Приблизившись к мостику, под который надо нам было приходить к монастырю, о. Рафаил встал и опять сигнально протрубил в свой небольшой рог.
Валаамский вечер
Мы долго бродили у монастырской решетки, под деревьями, над проливом. Сквозь листья краснел закат. Ладога под ним сизела. Лес зеркально отображался в проливе — сосны росли кронами вниз. Потом прошел белый пароходик из Сердоболя, сломал зеркало. Сосны в воде затанцевали змеями.
Восьмой час, пора домой. И вдоль белых корпусов монастыря, мимо Святых ворот, мимо часовни, густой аллеей, темнеющей уже, мы выходим к белой нашей гостинице, утопающей в жасмине.

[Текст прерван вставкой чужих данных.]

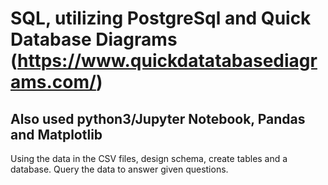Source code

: # SQL, utilizing PostgreSql and Quick Database Diagrams (https://www.quickdatatabasediagrams.com/)
## Also used python3/Jupyter Notebook, Pandas and Matplotlib
Using the data in the CSV files, design schema, create tables and a database.
Query the data to answer given questions.
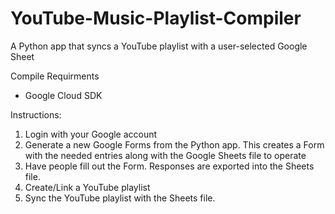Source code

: # YouTube-Music-Playlist-Compiler
A Python app that syncs a YouTube playlist with a user-selected Google Sheet

Compile Requirments

- Google Cloud SDK

Instructions:

1. Login with your Google account
2. Generate a new Google Forms from the Python app. This creates a Form with the needed entries along with the Google Sheets file to operate
3. Have people fill out the Form. Responses are exported into the Sheets file.
4. Create/Link a YouTube playlist
5. Sync the YouTube playlist with the Sheets file.
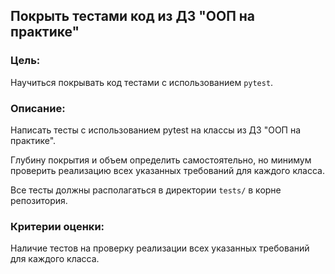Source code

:## Покрыть тестами код из ДЗ "ООП на практике"

### Цель:

Научиться покрывать код тестами с использованием `pytest`.

### Описание:

Написать тесты с использованием pytest на классы из ДЗ "ООП на практике".

Глубину покрытия и объем определить самостоятельно, но минимум проверить реализацию всех указанных требований для каждого класса.
 
Все тесты должны располагаться в директории `tests/` в корне репозитория.

### Критерии оценки:

Наличие тестов на проверку реализации всех указанных требований для каждого класса.

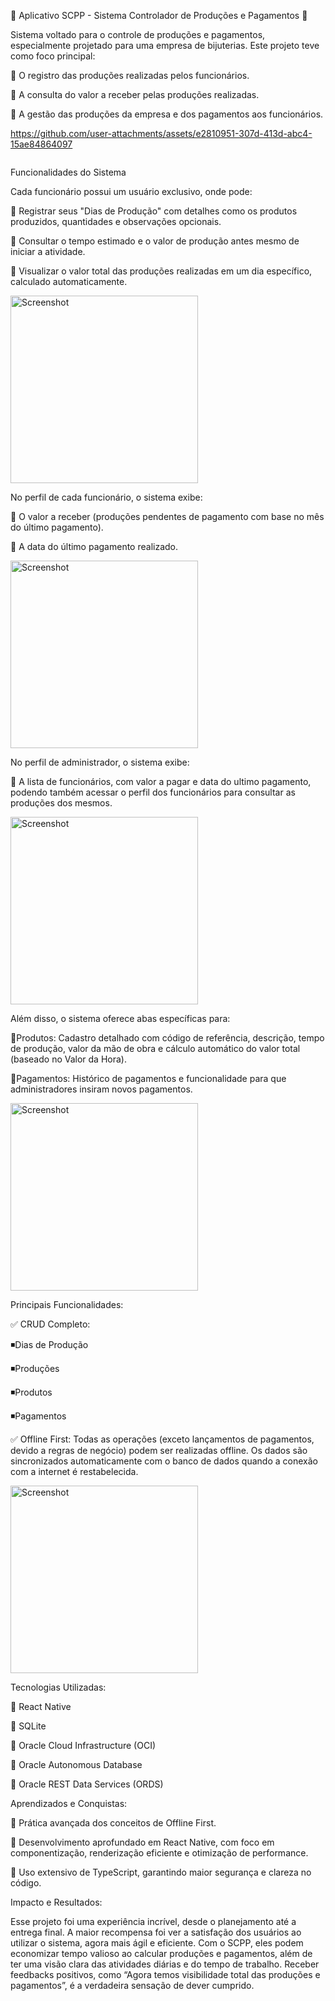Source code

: 📝 Aplicativo SCPP - Sistema Controlador de Produções e Pagamentos 📝

Sistema voltado para o controle de produções e pagamentos, especialmente projetado para uma empresa de bijuterias. Este projeto teve como foco principal:

📍 O registro das produções realizadas pelos funcionários.

📍 A consulta do valor a receber pelas produções realizadas.

📍 A gestão das produções da empresa e dos pagamentos aos funcionários.


https://github.com/user-attachments/assets/e2810951-307d-413d-abc4-15ae84864097


<div style="display: flex; justify-content: space-between;">
</div>


Funcionalidades do Sistema

Cada funcionário possui um usuário exclusivo, onde pode:

🔹 Registrar seus "Dias de Produção" com detalhes como os produtos produzidos, quantidades e observações opcionais.

🔹 Consultar o tempo estimado e o valor de produção antes mesmo de iniciar a atividade.

🔹 Visualizar o valor total das produções realizadas em um dia específico, calculado automaticamente.

<img src="assets/images/screenshots/Frame 42.png" alt="Screenshot" width="300"/>

No perfil de cada funcionário, o sistema exibe:

🔸 O valor a receber (produções pendentes de pagamento com base no mês do último pagamento).

🔸 A data do último pagamento realizado.

<img src="assets/images/screenshots/Frame 43.png" alt="Screenshot" width="300"/>


No perfil de administrador, o sistema exibe:

🔸 A lista de funcionários, com valor a pagar e data do ultimo pagamento, podendo também acessar o perfil dos funcionários para consultar as produções dos mesmos.

<img src="assets/images/screenshots/Frame 44.png" alt="Screenshot" width="300"/>


Além disso, o sistema oferece abas específicas para:

📍Produtos: Cadastro detalhado com código de referência, descrição, tempo de produção, valor da mão de obra e cálculo automático do valor total (baseado no Valor da Hora).

📍Pagamentos: Histórico de pagamentos e funcionalidade para que administradores insiram novos pagamentos.

<img src="assets/images/screenshots/Frame 45.png" alt="Screenshot" width="300"/>


Principais Funcionalidades:

✅ CRUD Completo:

◾Dias de Produção

◾Produções

◾Produtos

◾Pagamentos

✅ Offline First: Todas as operações (exceto lançamentos de pagamentos, devido a regras de negócio) podem ser realizadas offline. Os dados são sincronizados automaticamente com o banco de dados quando a conexão com a internet é restabelecida.

<img src="assets/images/screenshots/Frame 46.png" alt="Screenshot" width="300"/>


Tecnologias Utilizadas:

🔹 React Native

🔹 SQLite

🔹 Oracle Cloud Infrastructure (OCI)

🔹 Oracle Autonomous Database

🔹 Oracle REST Data Services (ORDS)


Aprendizados e Conquistas:

📘 Prática avançada dos conceitos de Offline First.

📘 Desenvolvimento aprofundado em React Native, com foco em componentização, renderização eficiente e otimização de performance.

📘 Uso extensivo de TypeScript, garantindo maior segurança e clareza no código.

Impacto e Resultados:

Esse projeto foi uma experiência incrível, desde o planejamento até a entrega final. A maior recompensa foi ver a satisfação dos usuários ao utilizar o sistema, agora mais ágil e eficiente. Com o SCPP, eles podem economizar tempo valioso ao calcular produções e pagamentos, além de ter uma visão clara das atividades diárias e do tempo de trabalho. Receber feedbacks positivos, como “Agora temos visibilidade total das produções e pagamentos”, é a verdadeira sensação de dever cumprido.
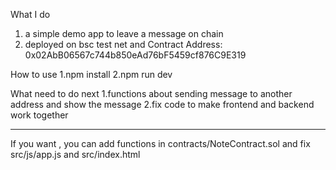 What I do
1. a simple demo app to leave a message on chain
2. deployed on bsc test net and  Contract Address: 0x02AbB06567c744b850eAd76bF5459cf876C9E319

How to use
1.npm install
2.npm run dev

What need to do next
1.functions about sending message to another address and show the message
2.fix code to make frontend and backend work together

-----------------------------------------------------------------------------------------
If you want , you can add functions in contracts/NoteContract.sol
and fix src/js/app.js and src/index.html
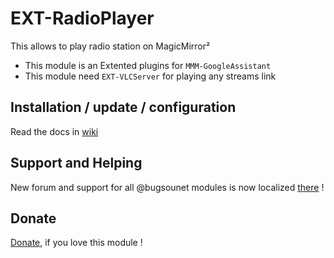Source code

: # EXT-RadioPlayer

This allows to play radio station on MagicMirror²

 * This module is an Extented plugins for `MMM-GoogleAssistant`
 * This module need `EXT-VLCServer` for playing any streams link

## Installation / update / configuration

Read the docs in [wiki](https://wiki.bugsounet.fr/EXT-RadioPlayer)

## Support and Helping
New forum and support for all @bugsounet modules is now localized [there](https://forum.bugsounet.fr) !
 
## Donate
 [Donate](https://www.paypal.com/cgi-bin/webscr?cmd=_s-xclick&hosted_button_id=TTHRH94Y4KL36&source=url), if you love this module !
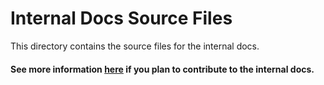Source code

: # Internal Docs Source Files

This directory contains the source files for the internal docs.

#### See more information **[here](https://opendevnet.com/internal-docs/other-apps/internal)** if you plan to contribute to the internal docs.
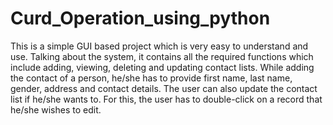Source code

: # Curd_Operation_using_python
 

This is a simple GUI based project which is very easy to understand and use. Talking about the system, it contains all the required functions which include adding, viewing, deleting and updating contact lists. While adding the contact of a person, he/she has to provide first name, last name, gender, address and contact details. The user can also update the contact list if he/she wants to. For this, the user has to double-click on a record that he/she wishes to edit.
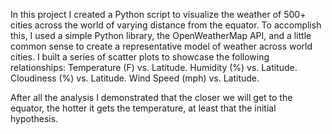 In this project  I created a Python script to visualize the weather of 500+ cities across the world of varying distance from the equator. To accomplish this, I used  a simple Python library, the OpenWeatherMap API, and a little common sense to create a representative model of weather across world cities.
I built a series of scatter plots to showcase the following relationships:
Temperature (F) vs. Latitude.
Humidity (%) vs. Latitude.
Cloudiness (%) vs. Latitude.
Wind Speed (mph) vs. Latitude.

After all the analysis I demonstrated that the closer we will get to the equator, the hotter it gets the temperature, at least that the initial hypothesis.
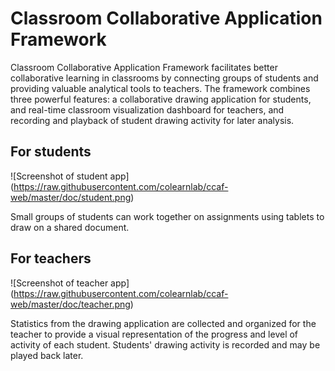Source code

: # Classroom Collaborative Application Framework

Classroom Collaborative Application Framework facilitates better collaborative
learning in classrooms by connecting groups of students and providing valuable
analytical tools to teachers. The framework combines three powerful features:
a collaborative drawing application for students, and real-time classroom
visualization dashboard for teachers, and recording and playback of student
drawing activity for later analysis.


## For students

![Screenshot of student app]
(https://raw.githubusercontent.com/colearnlab/ccaf-web/master/doc/student.png)

Small groups of students can work together on assignments using tablets to draw
on a shared document.


## For teachers

![Screenshot of teacher app]
(https://raw.githubusercontent.com/colearnlab/ccaf-web/master/doc/teacher.png)

Statistics from the drawing application are collected and organized for the
teacher to provide a visual representation of the progress and level of activity
of each student. Students' drawing activity is recorded and may be played back
later.


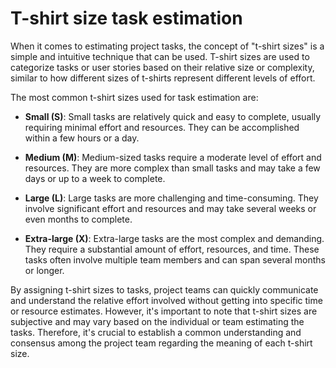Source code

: # T-shirt size task estimation

When it comes to estimating project tasks, the concept of "t-shirt sizes" is a simple and intuitive technique that can be used. T-shirt sizes are used to categorize tasks or user stories based on their relative size or complexity, similar to how different sizes of t-shirts represent different levels of effort.

The most common t-shirt sizes used for task estimation are:

* **Small (S)**: Small tasks are relatively quick and easy to complete, usually requiring minimal effort and resources. They can be accomplished within a few hours or a day.

* **Medium (M)**: Medium-sized tasks require a moderate level of effort and resources. They are more complex than small tasks and may take a few days or up to a week to complete.

* **Large (L)**: Large tasks are more challenging and time-consuming. They involve significant effort and resources and may take several weeks or even months to complete.

* **Extra-large (X)**: Extra-large tasks are the most complex and demanding. They require a substantial amount of effort, resources, and time. These tasks often involve multiple team members and can span several months or longer.

By assigning t-shirt sizes to tasks, project teams can quickly communicate and understand the relative effort involved without getting into specific time or resource estimates. However, it's important to note that t-shirt sizes are subjective and may vary based on the individual or team estimating the tasks. Therefore, it's crucial to establish a common understanding and consensus among the project team regarding the meaning of each t-shirt size.
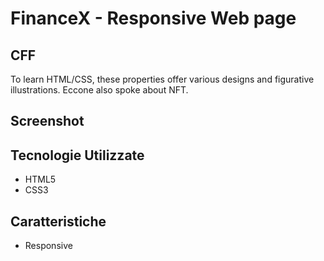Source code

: # FinanceX - Responsive Web page 
## CFF

To learn HTML/CSS, these properties offer various designs and figurative illustrations. Eccone also spoke about NFT.

## Screenshot






## Tecnologie Utilizzate

- HTML5
- CSS3

## Caratteristiche

- Responsive

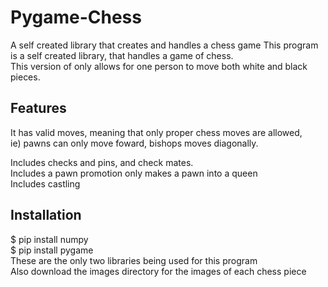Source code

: # Pygame-Chess
A self created library that creates and handles a chess game
This program is a self created library, that handles a game of chess.  
This version of only allows for one person to move both white and black pieces. 
<br> 

## Features
It has valid moves, meaning that only proper chess moves are allowed, <br> 
ie) pawns can only move foward, bishops moves diagonally.<br>

Includes checks and pins, and check mates. <br>
Includes a pawn promotion only makes a pawn into a queen <br>
Includes castling 
<br>

## Installation
$ pip install numpy <br>
$ pip install pygame <br>
These are the only two libraries being used for this program <br>
Also download the images directory for the images of each chess piece
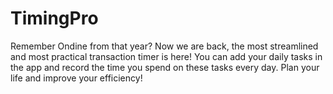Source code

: # TimingPro
Remember Ondine from that year?
Now we are back, the most streamlined and most practical transaction timer is here!
You can add your daily tasks in the app and record the time you spend on these tasks every day. Plan your life and improve your efficiency!
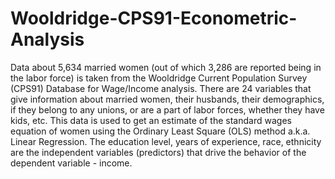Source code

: # Wooldridge-CPS91-Econometric-Analysis

Data about 5,634 married women (out of which 3,286 are reported being in the labor force) is taken from the Wooldridge Current Population Survey (CPS91) Database for Wage/Income analysis. There are 24 variables that give information about married women, their husbands, their demographics, if they belong to any unions, or are a part of labor forces, whether they have kids, etc. This data is used to get an estimate of the standard wages equation of women using the Ordinary Least Square (OLS) method a.k.a. Linear Regression. The education level, years of experience, race, ethnicity are the independent variables (predictors) that drive the behavior of the dependent variable - income.
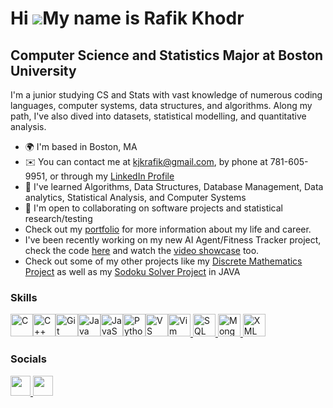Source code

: Hi ![](https://user-images.githubusercontent.com/18350557/176309783-0785949b-9127-417c-8b55-ab5a4333674e.gif)My name is Rafik Khodr
===================================================================================================================================

Computer Science and Statistics Major at Boston University
----------------------------------------------------------

I'm a junior studying CS and Stats with vast knowledge of numerous coding languages, computer systems, data structures, and algorithms. Along my path, I've also dived into datasets, statistical modelling, and quantitative analysis.

* 🌍  I'm based in Boston, MA
* ✉️  You can contact me at [kjkrafik@gmail.com](mailto:kjkrafik@gmail.com), by phone at 781-605-9951, or through my [LinkedIn Profile](https://www.linkedin.com/in/rafik-khodr-225788295/)
* 🧠  I've learned Algorithms, Data Structures, Database Management, Data analytics, Statistical Analysis, and Computer Systems
* 🤝  I'm open to collaborating on software projects and statistical research/testing
*  Check out my [portfolio](https://rkhodr.github.io/Rafik-Khodr-Portfolio/) for more information about my life and career.
*  I've been recently working on my new AI Agent/Fitness Tracker project, check the code [here](https://github.com/rkhodr/FitnessProject.git) and watch the [video showcase](https://drive.google.com/file/d/1-5Ea45aFlJx4TnvP1Rp_Pt4fDHRsJeil/view?usp=drive_link) too.
*  Check out some of my other projects like my [Discrete Mathematics Project](DiscreteMath,.java) as well as my [Sodoku Solver Project](Sudoku.java) in JAVA

### Skills

<p align="left">
<a href="https://docs.microsoft.com/en-us/cpp/?view=msvc-170" target="_blank" rel="noreferrer"><img src="https://raw.githubusercontent.com/danielcranney/readme-generator/main/public/icons/skills/c-colored.svg" width="36" height="36" alt="C" /></a><a href="https://docs.microsoft.com/en-us/cpp/?view=msvc-170" target="_blank" rel="noreferrer"><img src="https://raw.githubusercontent.com/danielcranney/readme-generator/main/public/icons/skills/cplusplus-colored.svg" width="36" height="36" alt="C++" /></a><a href="https://git-scm.com/" target="_blank" rel="noreferrer"><img src="https://raw.githubusercontent.com/danielcranney/readme-generator/main/public/icons/skills/git-colored.svg" width="36" height="36" alt="Git" /></a><a href="https://www.oracle.com/java/" target="_blank" rel="noreferrer"><img src="https://raw.githubusercontent.com/danielcranney/readme-generator/main/public/icons/skills/java-colored.svg" width="36" height="36" alt="Java" /></a><a href="https://developer.mozilla.org/en-US/docs/Web/JavaScript" target="_blank" rel="noreferrer"><img src="https://raw.githubusercontent.com/danielcranney/readme-generator/main/public/icons/skills/javascript-colored.svg" width="36" height="36" alt="JavaScript" /></a><a href="https://www.python.org/" target="_blank" rel="noreferrer"><img src="https://raw.githubusercontent.com/danielcranney/readme-generator/main/public/icons/skills/python-colored.svg" width="36" height="36" alt="Python" /></a><a href="https://code.visualstudio.com/" target="_blank" rel="noreferrer"><img src="https://raw.githubusercontent.com/danielcranney/readme-generator/main/public/icons/skills/visualstudiocode.svg" width="36" height="36" alt="VS Code" /></a><a href="https://www.vim.org/" target="_blank" rel="noreferrer"><img src="https://raw.githubusercontent.com/danielcranney/readme-generator/main/public/icons/skills/vim.svg" width="36" height="36" alt="Vim" /></a><a href="https://www.w3schools.com/sql/" target="_blank" rel="noreferrer">
  <img src="https://upload.wikimedia.org/wikipedia/commons/6/6e/SQL_data_base_with_logo.svg" width="36" height="36" alt="SQL" />
</a>
<a href="https://www.mongodb.com/" target="_blank" rel="noreferrer">
  <img src="https://raw.githubusercontent.com/danielcranney/readme-generator/main/public/icons/skills/mongodb-colored.svg" width="36" height="36" alt="MongoDB" />
</a>
  <a href="https://www.w3.org/XML/" target="_blank" rel="noreferrer">
  <img src="https://www.svgrepo.com/show/31053/xml.svg" width="36" height="36" alt="XML" />
</a>
</p>

### Socials

<p align="left"> <a href="https://www.github.com/rkhodr" target="_blank" rel="noreferrer"> <picture> <source media="(prefers-color-scheme: dark)" srcset="https://raw.githubusercontent.com/danielcranney/readme-generator/main/public/icons/socials/github-dark.svg" /> <source media="(prefers-color-scheme: light)" srcset="https://raw.githubusercontent.com/danielcranney/readme-generator/main/public/icons/socials/github.svg" /> <img src="https://raw.githubusercontent.com/danielcranney/readme-generator/main/public/icons/socials/github.svg" width="32" height="32" /> </picture> </a> <a href="https://www.linkedin.com/in/rafikkhodr/" target="_blank" rel="noreferrer"> <picture> <source media="(prefers-color-scheme: dark)" srcset="https://raw.githubusercontent.com/danielcranney/readme-generator/main/public/icons/socials/linkedin-dark.svg" /> <source media="(prefers-color-scheme: light)" srcset="https://raw.githubusercontent.com/danielcranney/readme-generator/main/public/icons/socials/linkedin.svg" /> <img src="https://raw.githubusercontent.com/danielcranney/readme-generator/main/public/icons/socials/linkedin.svg" width="32" height="32" /> </picture> </a></p>


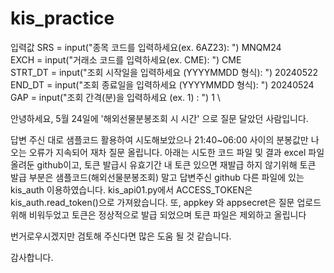 # kis_practice

입력값
SRS = input("종목 코드를 입력하세요(ex. 6AZ23): ") MNQM24 \
EXCH = input("거래소 코드를 입력하세요(ex. CME): ") CME \
STRT_DT = input("조회 시작일을 입력하세요 (YYYYMMDD 형식): ") 20240522 \
END_DT = input("조회 종료일을 입력하세요 (YYYYMMDD 형식): ") 20240524 \
GAP = input("조회 간격(분)을 입력하세요 (ex. 1) : ") 1 \

안녕하세요, 5월 24일에 '해외선물분봉조회 시 시간' 으로 질문 달았던 사람입니다.

답변 주신 대로 샘플코드 활용하여 시도해보았으나 21:40~06:00 사이의 분봉값만 나오는 오류가 지속되어 재차 질문 올립니다.
아래는 시도한 코드 파일 및 결과 excel 파일올려둔 github이고,
토큰 발급시 유효기간 내 토큰 있으면 재발급 하지 않기위해 토큰 발급 부분은
샘플코드(해외선물분봉조회) 말고 답변주신 github 다른 파일에 있는 kis_auth 이용하였습니다.
kis_api01.py에서 ACCESS_TOKEN은 kis_auth.read_token()으로 가져왔습니다.
또, appkey 와 appsecret은 질문 업로드 위해 비워두었고 토큰은 정상적으로 발급 되었으며 토큰 파일은 제외하고 올립니다

번거로우시겠지만 검토해 주신다면 많은 도움 될 것 같습니다.

감사합니다.
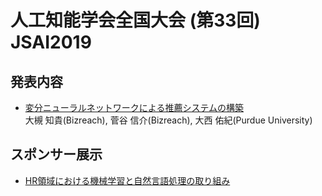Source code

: # 人工知能学会全国大会 (第33回) JSAI2019

## 発表内容

* [変分ニューラルネットワークによる推薦システムの構築](https://confit.atlas.jp/guide/event/jsai2019/subject/2Q5-J-2-02/advanced)\
  大槻 知貴(Bizreach), 菅谷 信介(Bizreach), 大西 佑紀(Purdue University)

## スポンサー展示

* [HR領域における機械学習と自然言語処理の取り組み](aitechgroup.pdf)

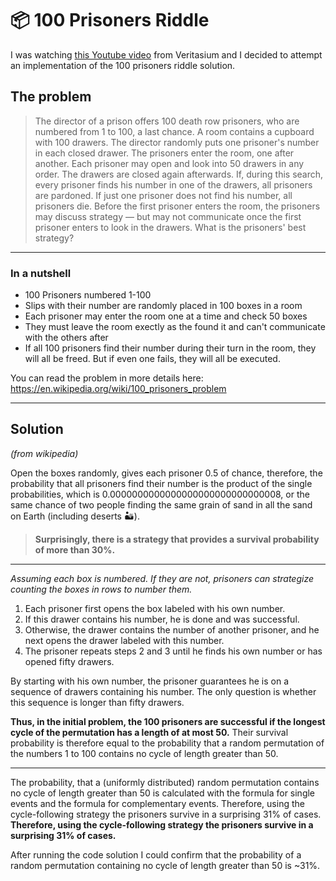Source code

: # 📦 100 Prisoners Riddle
I was watching [this Youtube video](https://www.youtube.com/watch?v=iSNsgj1OCLA) from Veritasium and I decided to attempt an implementation of the 100 prisoners riddle solution.

## The problem
> The director of a prison offers 100 death row prisoners, who are numbered from 1 to 100, a last chance. A room contains a cupboard with 100 drawers. The director randomly puts one prisoner's number in each closed drawer. The prisoners enter the room, one after another. Each prisoner may open and look into 50 drawers in any order. The drawers are closed again afterwards. If, during this search, every prisoner finds his number in one of the drawers, all prisoners are pardoned. If just one prisoner does not find his number, all prisoners die. Before the first prisoner enters the room, the prisoners may discuss strategy — but may not communicate once the first prisoner enters to look in the drawers. What is the prisoners' best strategy?

---

### In a nutshell
- 100 Prisoners numbered 1-100
- Slips with their number are randomly placed in 100 boxes in a room
- Each prisoner may enter the room one at a time and check 50 boxes
- They must leave the room exectly as the found it and can't communicate with the others after
- If all 100 prisoners find their number during their turn in the room, they will all be freed. But if even one fails, they will all be executed.

You can read the problem in more details here: https://en.wikipedia.org/wiki/100_prisoners_problem

---
## Solution

*(from wikipedia)*

Open the boxes randomly, gives each prisoner 0.5 of chance, therefore, the probability that all prisoners find their number is the product of the single probabilities, which is 0.0000000000000000000000000000008, or the same chance of two people finding the same grain of sand in all the sand on Earth (including deserts 🏜️). 
>**Surprisingly, there is a strategy that provides a survival probability of more than 30%.**
---

*Assuming each box is numbered. If they are not, prisoners can strategize counting the boxes in rows to number them.*

1. Each prisoner first opens the box labeled with his own number.
2. If this drawer contains his number, he is done and was successful.
3. Otherwise, the drawer contains the number of another prisoner, and he next opens the drawer labeled with this number.
4. The prisoner repeats steps 2 and 3 until he finds his own number or has opened fifty drawers.

By starting with his own number, the prisoner guarantees he is on a sequence of drawers containing his number. The only question is whether this sequence is longer than fifty drawers.

**Thus, in the initial problem, the 100 prisoners are successful if the longest cycle of the permutation has a length of at most 50.** Their survival probability is therefore equal to the probability that a random permutation of the numbers 1 to 100 contains no cycle of length greater than 50.

---
The probability, that a (uniformly distributed) random permutation contains no cycle of length greater than 50 is calculated with the formula for single events and the formula for complementary events. Therefore, using the cycle-following strategy the prisoners survive in a surprising 31% of cases. **Therefore, using the cycle-following strategy the prisoners survive in a surprising 31% of cases.**

After running the code solution I could confirm that the probability of a random permutation containing no cycle of length greater than 50 is ~31%.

Как раз час ужина. По гулким каменным коридорам пожилые женщины носят в номера еду. И в нашу узкую комнату, сдавленную тяжкими стенами, постучала со словами молитвы наша Ефросиньюшка.
— Подавать, барыня, прикажете? — обратилась к жене.
Мы сидим у стола, перед небольшим оконцем. Красная заря пылает в нем за жасмином. На скромных кроватях наших, на самой Ефросиньюшке ее отсвет.
— Пожалуйста, подавайте.
Ефросиньюшка, кажется, из Архангельской губернии. На ней платочек, вдовьего цвета кофта, грубые башмаки. Лицом бледновата, часто улыбается, обнаруживая неважные зубы, по-северному окает. В движениях довольно быстра. Подает, убирает с тем видом, что вообще ей всю жизнь, с утра и до вечера так и надлежит разносить, мыть посуду, работать в прачечной.
Вот она внесла на большом подносе гороховый суп и рис.
— А еще, барин, вам о-тец Лука, во-о, гостиник… велел передать: как вы его звали, то нынче, значит, с гостями управимшись, к вам придет. Гости с пароходом понаехали.
Она ставит на столик нам нехитрые яства.
— Все и хлопочем, все вот и охлопатываем.
— Что же, вы давно тут при монастыре? — спрашивает жена.
— А давно, милая барыня. Без малого усю жизнь. Я уж тут приобыкла.
Она смотрит своими белесоватыми глазами, точно говорит: «где же мне иначе и быть-то, как не в монастыре?»
— Зимой, наверно, у вас тут сумрачно?
— Чего сумрачно! Гостей нет, гостиница пустая… ну, конечно, снегом все заметает, а мы ничего. Дорожки-то, во-о, протоптаны, мы в валенках. Ничего. На братию стираем, одежку чиним.